In the Hebrew month of Nissan, Jews around the world are busy ridding themselves of bread. They search pantries, sweep out crannies, scrub plates that once held a sandwich. What they find, they burn or give away; what they may have missed, they pray forgiveness for.
It's all in preparation for the matzo days of Passover which begins on the 15th of Nissan (based on the Jewish calendar; it falls sometime in March or April based on the Gregorian calendar) when the observant avoid any and all leavened grains, among several other groups of foods.
Passover, Pesach in Hebrew, like pretty much any religious holiday, is weighted with ritual, recitation and remembrance. And like almost any Jewish holiday, it's also weighted with food – in this case, food with very specific significance, eaten in the course of a particularly long, theatrical and educational meal: the Passover Seder.

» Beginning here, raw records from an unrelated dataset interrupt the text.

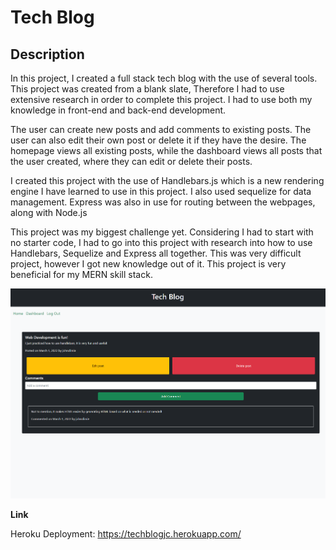 # Tech Blog

## Description

In this project, I created a full stack tech blog with the use of several tools. This project was created from a blank slate, Therefore I had to use extensive research in order to complete this project. I had to use both my knowledge in front-end and back-end development.

The user can create new posts and add comments to existing posts. The user can also edit their own post or delete it if they have the desire. The homepage views all existing posts, while the dashboard views all posts that the user created, where they can edit or delete their posts.

I created this project with the use of Handlebars.js which is a new rendering engine I have learned to use in this project. I also used sequelize for data management. Express was also in use for routing between the webpages, along with Node.js

This project was my biggest challenge yet. Considering I had to start with no starter code, I had to go into this project with research into how to use Handlebars, Sequelize and Express all together. This was very difficult project, however I got new knowledge out of it. This project is very beneficial for my MERN skill stack.

![](./screenshot.png)

**Link**

Heroku Deployment: https://techblogjc.herokuapp.com/
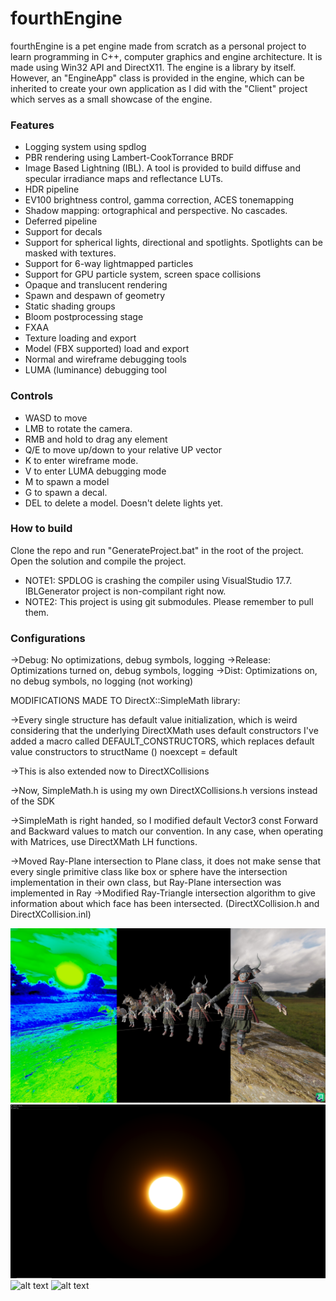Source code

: fourthEngine
==================================

fourthEngine is a pet engine made from scratch as a personal project to learn programming in C++, computer graphics and engine architecture. It is made using Win32 API and DirectX11. The engine is a library by itself. However, an "EngineApp" class is provided in the engine, which can be inherited to create your own application as I did with the "Client" project which serves as a small showcase of the engine.

### Features ###
- Logging system using spdlog
- PBR rendering using Lambert-CookTorrance BRDF
- Image Based Lightning (IBL). A tool is provided to build diffuse and specular irradiance maps and reflectance LUTs. 
- HDR pipeline
- EV100 brightness control, gamma correction, ACES tonemapping
- Shadow mapping: ortographical and perspective. No cascades.
- Deferred pipeline
- Support for decals
- Support for spherical lights, directional and spotlights. Spotlights can be masked with textures.
- Support for 6-way lightmapped particles
- Support for GPU particle system, screen space collisions
- Opaque and translucent rendering
- Spawn and despawn of geometry
- Static shading groups
- Bloom postprocessing stage
- FXAA
- Texture loading and export
- Model (FBX supported) load and export
- Normal and wireframe debugging tools
- LUMA (luminance) debugging tool


### Controls ###

- WASD to move
- LMB to rotate the camera.
- RMB and hold to drag any element
- Q/E to move up/down to your relative UP vector
- K to enter wireframe mode.
- V to enter LUMA debugging mode
- M to spawn a model
- G to spawn a decal.
- DEL to delete a model. Doesn't delete lights yet.

### How to build ###

Clone the repo and run "GenerateProject.bat" in the root of the project. Open the solution and compile the project. 
- NOTE1: SPDLOG is crashing the compiler using VisualStudio 17.7. IBLGenerator project is non-compilant right now.
- NOTE2: This project is using git submodules. Please remember to pull them.
### Configurations ###
->Debug: No optimizations, debug symbols, logging
->Release: Optimizations turned on, debug symbols, logging
->Dist: Optimizations on, no debug symbols, no logging (not working)


MODIFICATIONS MADE TO DirectX::SimpleMath library:

->Every single structure has default value initialization, which is weird considering that the underlying DirectXMath uses default constructors
I've added a macro called DEFAULT_CONSTRUCTORS, which replaces default value constructors to structName () noexcept = default

->This is also extended now to DirectXCollisions

->Now, SimpleMath.h is using my own DirectXCollisions.h versions instead of the SDK

->SimpleMath is right handed, so I modified default Vector3 const Forward and Backward values to match our convention. In any case, when operating
with Matrices, use DirectXMath LH functions.

->Moved Ray-Plane intersection to Plane class, it does not make sense that every single primitive class like box or sphere have the intersection
implementation in their own class, but Ray-Plane intersection was implemented in Ray 
->Modified Ray-Triangle intersection algorithm to give information about which face has been intersected. (DirectXCollision.h and DirectXCollision.inl)

![alt text](docs/showcase4.png)
![alt text](docs/bloom.PNG)
![alt text](docs/6wayParticles.gif)
![alt text](docs/gpuParticleSys.gif)
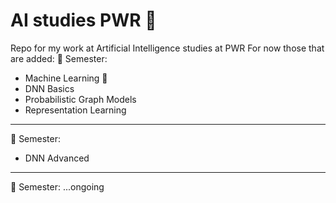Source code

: # AI studies PWR 🏫 
 Repo for my work at Artificial Intelligence studies at PWR
For now those that are added:
🥇 Semester:
- Machine Learning 🤖
- DNN Basics
- Probabilistic Graph Models
- Representation Learning
---
🥈 Semester:
- DNN Advanced
---
🥉 Semester:
...ongoing
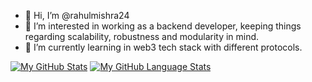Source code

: - 👋 Hi, I’m @rahulmishra24
- 👀 I’m interested in working as a backend developer, keeping things regarding scalability, robustness and modularity in mind.
- 🌱 I’m currently learning in web3 tech stack with different protocols.

<!---
rahulmishra24/rahulmishra24 is a ✨ special ✨ repository because its `README.md` (this file) appears on your GitHub profile.
You can click the Preview link to take a look at your changes.
--->

[![My GitHub Stats](https://github-readme-stats.vercel.app/api/?username=rahulmishra24&count_private=true&theme=tokyonight&showicons=true)]()
[![My GitHub Language Stats](https://github-readme-stats.vercel.app/api/top-langs/?username=rahulmishra24&langs_count=5&theme=tokyonight)]()

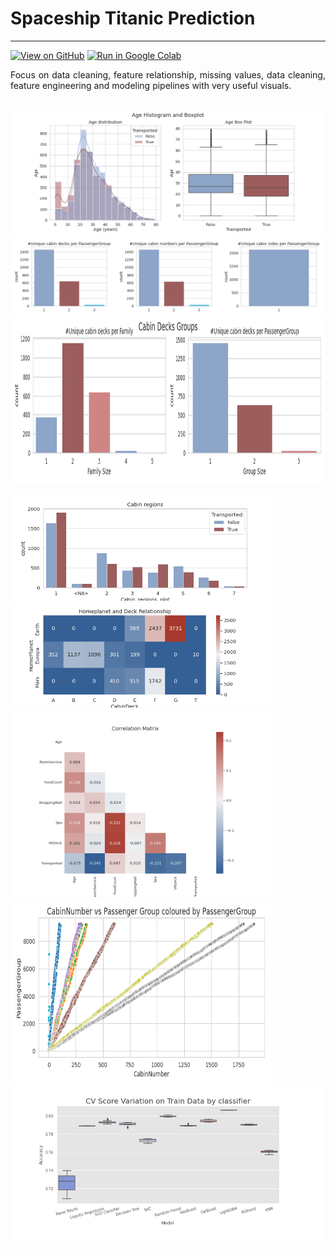 # Spaceship Titanic Prediction
---

[![View on GitHub](https://img.shields.io/badge/GitHub-View_on_GitHub-blue?logo=GitHub)](https://github.com/maria-aguilera/spaceship-titanic)
[![Run in Google Colab](https://img.shields.io/badge/Colab-Run_in_Google_Colab-blue?logo=Google&logoColor=FDBA18)](https://img.shields.io/badge/Colab-Run_in_Google_Colab-blue?logo=Google&logoColor=FDBA18)

<div style="text-align: justify"> Focus on data cleaning, feature relationship, missing values, data cleaning, feature engineering and modeling pipelines with very useful visuals. 

<br>
<br>

![alt-text-1](images/Age.png "title-1") ![alt-text-2](images/Cabin%20and%20Passenger%20Group.png "title-2")
<img src="images/Cabin Groups.png" height = '267x'/> 
<div style="text-align: justify"> 
<img src="images/CabinRegion.png" width = '420' /><img src="images/Homeplanet and Deck Relationship.png" width = '420' height = ''/> 
<img src="images/Correlation Matrix.png" width="420"/><img src="images/PassengerLinearRegressionCabin.png" width="420" height = "300"/>

<div style="text-align: justify"> 
<center> <img src="images/Model Results.png"/> 
<br>



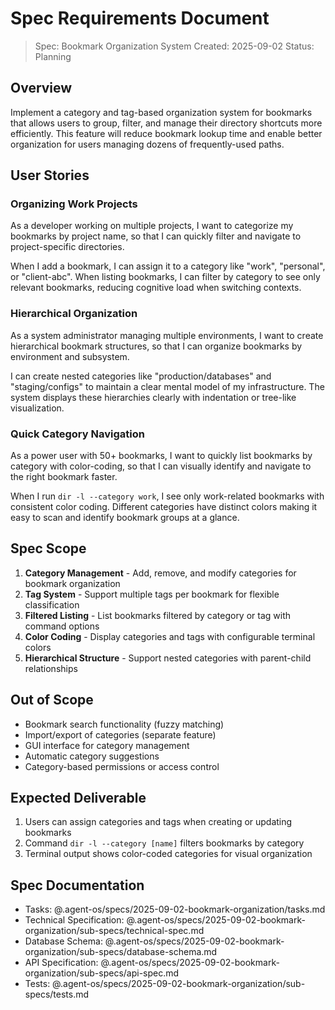 # Spec Requirements Document

> Spec: Bookmark Organization System
> Created: 2025-09-02
> Status: Planning

## Overview

Implement a category and tag-based organization system for bookmarks that allows users to group, filter, and manage their directory shortcuts more efficiently. This feature will reduce bookmark lookup time and enable better organization for users managing dozens of frequently-used paths.

## User Stories

### Organizing Work Projects

As a developer working on multiple projects, I want to categorize my bookmarks by project name, so that I can quickly filter and navigate to project-specific directories.

When I add a bookmark, I can assign it to a category like "work", "personal", or "client-abc". When listing bookmarks, I can filter by category to see only relevant bookmarks, reducing cognitive load when switching contexts.

### Hierarchical Organization

As a system administrator managing multiple environments, I want to create hierarchical bookmark structures, so that I can organize bookmarks by environment and subsystem.

I can create nested categories like "production/databases" and "staging/configs" to maintain a clear mental model of my infrastructure. The system displays these hierarchies clearly with indentation or tree-like visualization.

### Quick Category Navigation

As a power user with 50+ bookmarks, I want to quickly list bookmarks by category with color-coding, so that I can visually identify and navigate to the right bookmark faster.

When I run `dir -l --category work`, I see only work-related bookmarks with consistent color coding. Different categories have distinct colors making it easy to scan and identify bookmark groups at a glance.

## Spec Scope

1. **Category Management** - Add, remove, and modify categories for bookmark organization
2. **Tag System** - Support multiple tags per bookmark for flexible classification
3. **Filtered Listing** - List bookmarks filtered by category or tag with command options
4. **Color Coding** - Display categories and tags with configurable terminal colors
5. **Hierarchical Structure** - Support nested categories with parent-child relationships

## Out of Scope

- Bookmark search functionality (fuzzy matching)
- Import/export of categories (separate feature)
- GUI interface for category management
- Automatic category suggestions
- Category-based permissions or access control

## Expected Deliverable

1. Users can assign categories and tags when creating or updating bookmarks
2. Command `dir -l --category [name]` filters bookmarks by category
3. Terminal output shows color-coded categories for visual organization

## Spec Documentation

- Tasks: @.agent-os/specs/2025-09-02-bookmark-organization/tasks.md
- Technical Specification: @.agent-os/specs/2025-09-02-bookmark-organization/sub-specs/technical-spec.md
- Database Schema: @.agent-os/specs/2025-09-02-bookmark-organization/sub-specs/database-schema.md
- API Specification: @.agent-os/specs/2025-09-02-bookmark-organization/sub-specs/api-spec.md
- Tests: @.agent-os/specs/2025-09-02-bookmark-organization/sub-specs/tests.md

The story retold during the Seder is a classic one: slavery and freedom, heroes and villains, unheeded warnings and horrific wrath. Most people know about the wrath – the 10 plagues said to have turned ancient Egypt into a living nightmare. Those plagues, along with the myriad other miracles that supposedly led to freedom for hundreds of thousands of Jews, inform the holiday's rituals.
Of course, while some see the tale of escape retold during Passover as a literal recounting of actual events, others view it more as a story based loosely on true happenings [source: Lukas]. Either way, like so much of the Hebrew bible, the story behind Passover is a dramatic one, to say the least. It takes place between 2447 and 2448 by the Hebrew calendar (1314 to 1313 BCE by the Gregorian one), and it opens with a desperate act of love: A young woman sends her baby into the unknown, sure that whatever fate awaits him will be better than what she can provide [source: Akhlah].